Resolved.

I think Calvin has the right idea.

But I was puttering around in the kitchen yesterday, putting together a loaf of sourdough beer bread, and a couple of thoughts occurred to me.

  1. There’s something kind of magical in the transformation of water, flour, and yeast to bread. I know some of the science, but it still kind of amazes me when I dump a bunch of stuff in one end, and get something I can eat (that tastes good!) out of the other.
  2. I have a really nice bread machine that I haven’t been using as much as I should. I need to step that up, and I’ve already started working in that direction.
  3. I’ve been working through, or plan to start working through, several cookbooks: primarily Bread Machine Baking, though I want to try adapting some of the ones from Breads from the La Brea Bakery to bread machine use. Laurence Simon has some recipes on his site that I’d like to try as well.
  4. I’ve also been improvising some breads. For example, on Sunday I made a basic white bread from the cookbook that came with the machine, but I added a tablespoon of Penzeys Italian Herb mix and 1/2 cup of grated parmesan. It came out okay, but a little salty for my taste. (A major reason it came out that way is that I misread the recipe and added too much salt. If I had put in the correct amount, I think it would have been better, even with the added salt from the cheese.)
  5. But I haven’t been documenting the recipes I’ve tried, or my improvisations.

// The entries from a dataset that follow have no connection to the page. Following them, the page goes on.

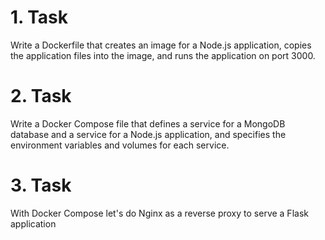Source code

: # 1. Task
Write a Dockerfile that creates an image for a Node.js application, copies the application files into the image, and runs the application on port 3000.

# 2. Task
Write a Docker Compose file that defines a service for a MongoDB database and a service for a Node.js application, and specifies the environment variables and volumes for each service.

# 3. Task
With Docker Compose let's do Nginx as a reverse proxy to serve a Flask application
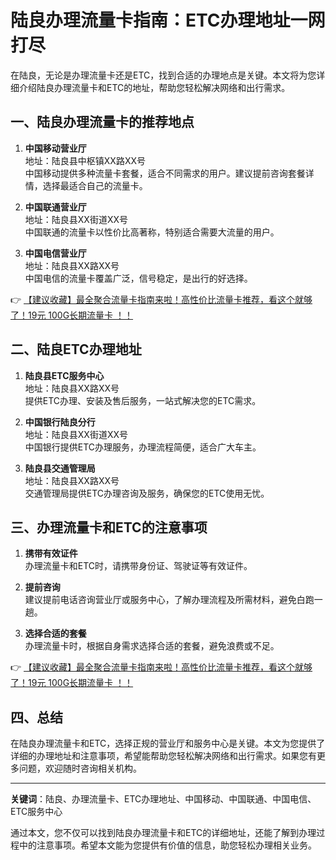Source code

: # 陆良办理流量卡指南：ETC办理地址一网打尽

在陆良，无论是办理流量卡还是ETC，找到合适的办理地点是关键。本文将为您详细介绍陆良办理流量卡和ETC的地址，帮助您轻松解决网络和出行需求。

## 一、陆良办理流量卡的推荐地点

1. **中国移动营业厅**  
   地址：陆良县中枢镇XX路XX号  
   中国移动提供多种流量卡套餐，适合不同需求的用户。建议提前咨询套餐详情，选择最适合自己的流量卡。

2. **中国联通营业厅**  
   地址：陆良县XX街道XX号  
   中国联通的流量卡以性价比高著称，特别适合需要大流量的用户。

3. **中国电信营业厅**  
   地址：陆良县XX路XX号  
   中国电信的流量卡覆盖广泛，信号稳定，是出行的好选择。

👉 [【建议收藏】最全聚合流量卡指南来啦！高性价比流量卡推荐，看这个就够了！19元 100G长期流量卡 ！！](https://bit.ly/Liuliangka)

## 二、陆良ETC办理地址

1. **陆良县ETC服务中心**  
   地址：陆良县XX路XX号  
   提供ETC办理、安装及售后服务，一站式解决您的ETC需求。

2. **中国银行陆良分行**  
   地址：陆良县XX街道XX号  
   中国银行提供ETC办理服务，办理流程简便，适合广大车主。

3. **陆良县交通管理局**  
   地址：陆良县XX路XX号  
   交通管理局提供ETC办理咨询及服务，确保您的ETC使用无忧。

## 三、办理流量卡和ETC的注意事项

1. **携带有效证件**  
   办理流量卡和ETC时，请携带身份证、驾驶证等有效证件。

2. **提前咨询**  
   建议提前电话咨询营业厅或服务中心，了解办理流程及所需材料，避免白跑一趟。

3. **选择合适的套餐**  
   办理流量卡时，根据自身需求选择合适的套餐，避免浪费或不足。

👉 [【建议收藏】最全聚合流量卡指南来啦！高性价比流量卡推荐，看这个就够了！19元 100G长期流量卡 ！！](https://bit.ly/Liuliangka)

## 四、总结

在陆良办理流量卡和ETC，选择正规的营业厅和服务中心是关键。本文为您提供了详细的办理地址和注意事项，希望能帮助您轻松解决网络和出行需求。如果您有更多问题，欢迎随时咨询相关机构。

---

**关键词**：陆良、办理流量卡、ETC办理地址、中国移动、中国联通、中国电信、ETC服务中心

通过本文，您不仅可以找到陆良办理流量卡和ETC的详细地址，还能了解到办理过程中的注意事项。希望本文能为您提供有价值的信息，助您轻松办理相关业务。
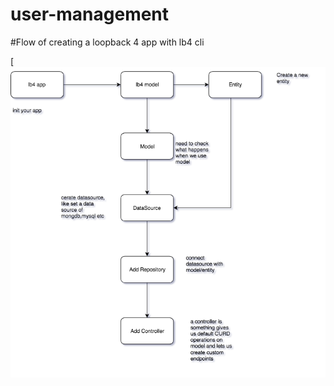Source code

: # user-management
#Flow of creating a loopback 4 app with lb4 cli

[![LoopBack](https://github.com/abdulmuneer22/loopback-4-mongo/blob/todo_with_custom_id/Loopback4_Proess.png)
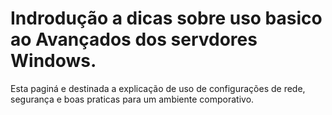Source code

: # Indrodução a dicas sobre uso basico ao Avançados dos servdores Windows. 

Esta paginá e destinada a explicação de uso de configurações de rede, segurança e boas praticas para um ambiente comporativo.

So I’m going to start keeping a bread journal of what I bake, where it came from, what changes/improvisations I’ve made, and how it came out.

I’m just using a simple notebook for this right now. But I’m thinking about posting these as regular entries (maybe once a week; as a single guy, a loaf a week is about what I go through) on a blog. Probably here; I thought about doing this on the SDC blog, but that’s more restaurant targeted than food in general. I don’t see that fitting in with the shared vision Lawrence and I have for that blog.

Would folks be interested in this? I don’t think there’s any danger of me turning into a foodie d’bag: TJIC would probably…well, maybe not sneer, but at least say something to me for using a bread machine rather than mixing and kneading by hand, for starters.

I’d also like to get some feedback on what I might be doing wrong. The sourdough beer bread tastes pretty good and has just about the right texture for my taste, but the top crust came out cracked and uneven. (The basic white bread+ I made came out distorted: one end rose to a normal level, but the other end just barely rose at all. I blame that on the salt problem. It was also pretty dense, but again, the salt problem, plus I kind of expect cheese breads to be dense.)

How about it, folks? Feel free to leave comments.

(I haven’t said this in a while, so let me drop this in here: if you buy stuff from Amazon using the links above or the search box to the side, I get a small kickback which I could use right now. Just saying; no obligation to buy.)

(Oh, and speaking of magic/science, I’ve started reading Ruhlman’s Ratio: The Simple Codes Behind the Craft of Everyday Cooking. So far, I’m enjoying it; he’s making me want to try some of these things for myself, which I think is a high compliment for a food book.)

(Note to self: look for good kitchen scale when out thrift-shopping again.)

(Note to self 2: they’re really not that much on Amazon. Does anyone have a recommendation?)